** EXTRACTED ENTRIES follows **
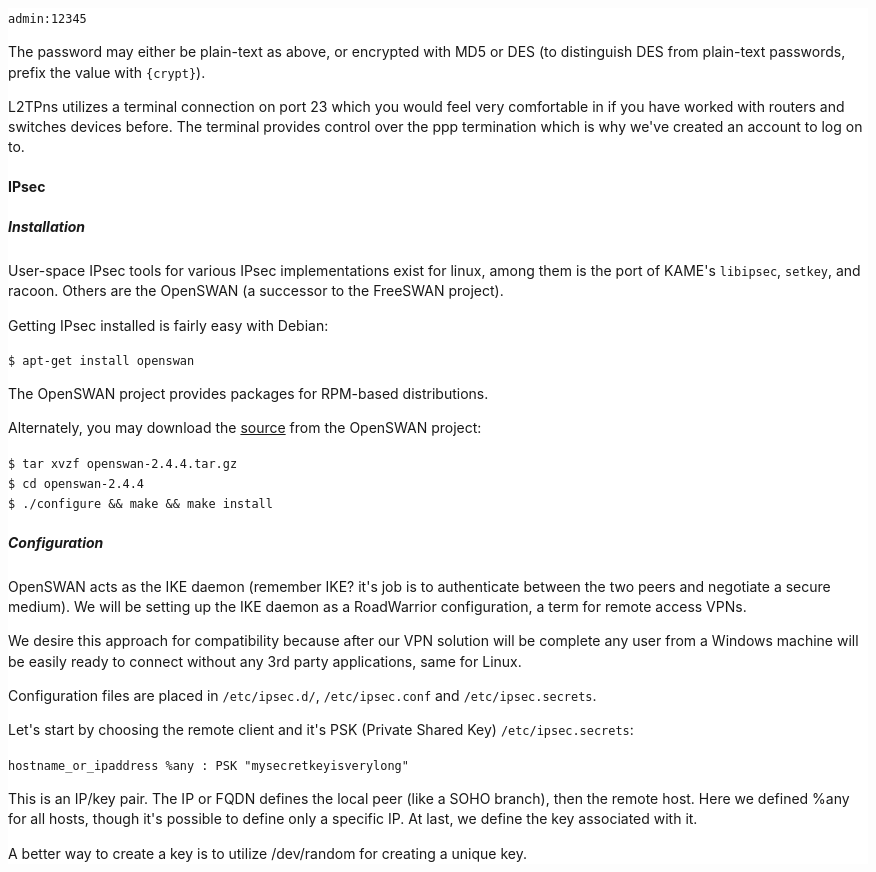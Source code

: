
 ```
admin:12345
```

The password may either be plain-text as above, or encrypted with MD5 or DES (to distinguish DES from plain-text passwords, prefix the value with  `{crypt}`).

L2TPns utilizes a terminal connection on port 23 which you would feel very comfortable in if you have worked with routers and switches devices before. The terminal provides control over the ppp termination which is why we've created an account to log on to.

#### IPsec

##### Installation

User-space IPsec tools for various IPsec implementations exist for linux, among them is the port of KAME's `libipsec`, `setkey`, and racoon. Others are the OpenSWAN (a successor to the FreeSWAN project).

Getting IPsec installed is fairly easy with Debian:

```
$ apt-get install openswan
```

The OpenSWAN project provides packages for RPM-based distributions.

Alternately, you may download the  [source](http://www.openswan.org/code/)  from the OpenSWAN project:

```
$ tar xvzf openswan-2.4.4.tar.gz
$ cd openswan-2.4.4
$ ./configure && make && make install
```

##### Configuration

OpenSWAN acts as the IKE daemon (remember IKE? it's job is to authenticate between the two peers and negotiate a secure medium). We will be setting up the IKE daemon as a RoadWarrior configuration, a term for remote access VPNs.

We desire this approach for compatibility because after our VPN solution will be complete any user from a Windows machine will be easily ready to connect without any 3rd party applications, same for Linux.

Configuration files are placed in  `/etc/ipsec.d/`,  `/etc/ipsec.conf`  and  `/etc/ipsec.secrets`.

Let's start by choosing the remote client and it's PSK (Private Shared Key)  `/etc/ipsec.secrets`:

```
hostname_or_ipaddress %any : PSK "mysecretkeyisverylong"
```

This is an IP/key pair. The IP or FQDN defines the local peer (like a SOHO branch), then the remote host. Here we defined %any for all hosts, though it's possible to define only a specific IP. At last, we define the key associated with it.

A better way to create a key is to utilize /dev/random for creating a unique key.
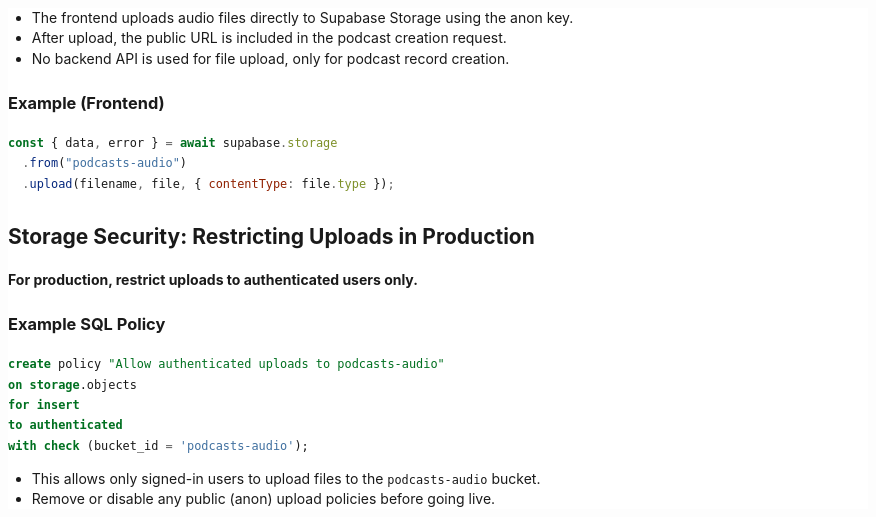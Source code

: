 - The frontend uploads audio files directly to Supabase Storage using the anon key.
- After upload, the public URL is included in the podcast creation request.
- No backend API is used for file upload, only for podcast record creation.

### Example (Frontend)

```js
const { data, error } = await supabase.storage
  .from("podcasts-audio")
  .upload(filename, file, { contentType: file.type });
```

## Storage Security: Restricting Uploads in Production

**For production, restrict uploads to authenticated users only.**

### Example SQL Policy

```sql
create policy "Allow authenticated uploads to podcasts-audio"
on storage.objects
for insert
to authenticated
with check (bucket_id = 'podcasts-audio');
```

- This allows only signed-in users to upload files to the `podcasts-audio` bucket.
- Remove or disable any public (anon) upload policies before going live.
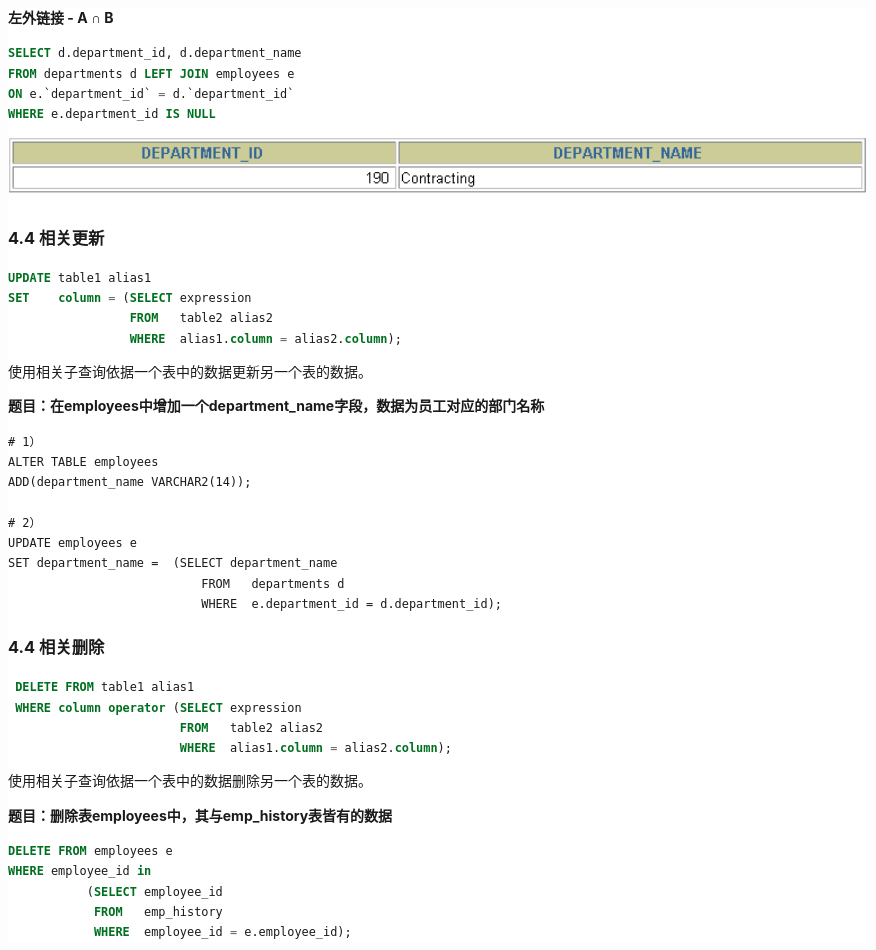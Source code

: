 **左外链接 - A ∩ B**

```sql
SELECT d.department_id, d.department_name
FROM departments d LEFT JOIN employees e
ON e.`department_id` = d.`department_id`
WHERE e.department_id IS NULL
```



<img src="images/1554993169269.png" alt="1554993169269" style="zoom:200%;" />

### 4.4 相关更新

```sql
UPDATE table1 alias1
SET    column = (SELECT expression
                 FROM   table2 alias2
                 WHERE  alias1.column = alias2.column);
```

使用相关子查询依据一个表中的数据更新另一个表的数据。

**题目：在employees中增加一个department_name字段，数据为员工对应的部门名称**

```mysql
# 1）
ALTER TABLE employees
ADD(department_name VARCHAR2(14));

# 2）
UPDATE employees e
SET department_name =  (SELECT department_name 
	                       FROM   departments d
	                       WHERE  e.department_id = d.department_id);

```

### 4.4 相关删除

```sql
 DELETE FROM table1 alias1
 WHERE column operator (SELECT expression
                        FROM   table2 alias2
                        WHERE  alias1.column = alias2.column);
```

使用相关子查询依据一个表中的数据删除另一个表的数据。

**题目：删除表employees中，其与emp_history表皆有的数据**

```sql
DELETE FROM employees e
WHERE employee_id in  
           (SELECT employee_id
            FROM   emp_history 
            WHERE  employee_id = e.employee_id);
```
** End of EXTRACTED ENTRIES **
**THE TASK**
Return every line of the records in which the word "WHERE" is found.

**SOLUTION BELOW**
WHERE e.department_id IS NULL
                 WHERE  alias1.column = alias2.column);
	                       WHERE  e.department_id = d.department_id);
 WHERE column operator (SELECT expression
                        WHERE  alias1.column = alias2.column);
WHERE employee_id in  
            WHERE  employee_id = e.employee_id);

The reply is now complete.